No one with a sane mind and a little empathy in their heart would deny that condemning India’s atrocities in Kashmir is the right thing to do, morally.

However, when moral outrage becomes selective, such as outrage over atrocities in Kashmir and deafening silence over egregious crimes against minorities inside the country, it should also be condemned.

Why? What is wrong with selective moral outrage? Spencer Case, Ph.D. in Philosophy from the University of Colorado Boulder, says, “To be selectively outraged is to be guilty – of irrationality at least, and probably of moral hypocrisy as well.”

A counterargument to this claim, as Case explains, is that a moral human being, especially a psychologically normal human being, can not be evenly morally outraged in a world so full of outrages.

This is true, as our moral outrage and empathy have limitations, but there is also a counterargument to this view the support for which is found in theology and moral philosophy.

In Islam, your neighbor and your community have the utmost right over your solidarity and support. For example, Zakat (obligatory alms-giving) should be given to the deserving in the community first. Once this responsibility is fulfilled, then one can support the economically deserving elsewhere.

Similarly, if the members of your own community or nation are in some kind of suffering, they are the first deserving of your solidarity. The rest of the people come later. In moral philosophy too, you have the utmost responsibility and solidarity to show with those who are the closest to you geographically and in other ways.

Again, you can counterargue that moral outrage at the fate of others and your own are not morally competing interests. That is true. They are not and should not be, but only if you have your responsibility to those in need and close to you fulfilled first.

In Pakistan, the ethnic and religious minorities have suffered for decades, but the government and the majority of the people have been silent.

Religious minorities such as the Hindus, Christians, Ahmedis and Shia Muslims have been persecuted by Islamists for decades, but one sees from little to no moral outrage in the country.
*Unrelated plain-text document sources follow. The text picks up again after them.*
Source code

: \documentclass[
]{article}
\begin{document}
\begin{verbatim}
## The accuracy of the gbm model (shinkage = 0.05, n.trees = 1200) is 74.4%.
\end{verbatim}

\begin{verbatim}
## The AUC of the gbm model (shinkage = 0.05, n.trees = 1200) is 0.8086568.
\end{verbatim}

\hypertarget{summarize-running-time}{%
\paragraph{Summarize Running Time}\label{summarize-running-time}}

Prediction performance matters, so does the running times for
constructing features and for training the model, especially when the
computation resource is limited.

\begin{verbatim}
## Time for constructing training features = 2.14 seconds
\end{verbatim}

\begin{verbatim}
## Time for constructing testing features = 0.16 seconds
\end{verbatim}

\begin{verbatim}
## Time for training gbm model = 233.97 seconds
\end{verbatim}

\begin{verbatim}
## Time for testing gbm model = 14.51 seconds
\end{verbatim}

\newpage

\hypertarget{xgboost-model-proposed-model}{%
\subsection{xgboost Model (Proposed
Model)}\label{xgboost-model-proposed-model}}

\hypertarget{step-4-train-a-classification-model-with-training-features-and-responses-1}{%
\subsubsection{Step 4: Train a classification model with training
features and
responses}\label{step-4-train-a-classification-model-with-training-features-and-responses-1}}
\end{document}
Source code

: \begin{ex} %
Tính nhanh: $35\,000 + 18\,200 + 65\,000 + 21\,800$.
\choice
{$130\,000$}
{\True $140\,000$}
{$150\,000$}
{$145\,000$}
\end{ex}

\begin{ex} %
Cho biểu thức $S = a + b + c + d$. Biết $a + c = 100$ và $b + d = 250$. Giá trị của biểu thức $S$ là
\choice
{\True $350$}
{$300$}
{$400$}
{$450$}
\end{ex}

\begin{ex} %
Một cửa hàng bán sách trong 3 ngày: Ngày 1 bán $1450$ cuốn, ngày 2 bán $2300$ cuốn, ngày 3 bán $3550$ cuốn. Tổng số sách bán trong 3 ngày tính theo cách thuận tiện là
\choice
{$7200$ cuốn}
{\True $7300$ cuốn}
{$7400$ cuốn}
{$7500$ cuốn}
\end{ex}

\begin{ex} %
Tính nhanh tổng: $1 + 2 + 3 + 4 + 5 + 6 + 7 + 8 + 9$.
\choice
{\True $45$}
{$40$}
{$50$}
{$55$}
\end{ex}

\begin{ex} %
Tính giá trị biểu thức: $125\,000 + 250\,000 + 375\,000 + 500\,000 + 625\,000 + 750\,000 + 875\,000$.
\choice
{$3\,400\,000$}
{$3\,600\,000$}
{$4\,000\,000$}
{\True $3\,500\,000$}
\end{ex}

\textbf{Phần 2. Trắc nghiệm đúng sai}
Similarly, ethnic minorities such as the Baloch, Pashtuns and Mohajirs have been persecuted by the state, yet again the moral outrage at the atrocious acts from the successive elected governments and the people is from little to non-existent.

Moreover, elected parliamentarians are in jail. Thousands of activists are missing and as many killed extra-judicially. A large number of bodies of political activists have been found in mass graves.

There have been curfews in Waziristan. When people speak about their rights, they are silenced, detained and even killed. The state’s secret service harasses and surveils activists even outside the country.

The Baloch have been calling on the UN for help for decades. The Pashtuns after the emergence of the rights-based Pashtun Tahafuz (Protection) Movement and state repression, marched on UNO in Geneva for their constitutional rights last month.

Most people are silent on these atrocities against their own people but outraged against India’s atrocities in Kashmir. This is a fake and selective moral outrage. I am enraged at this selective outrage.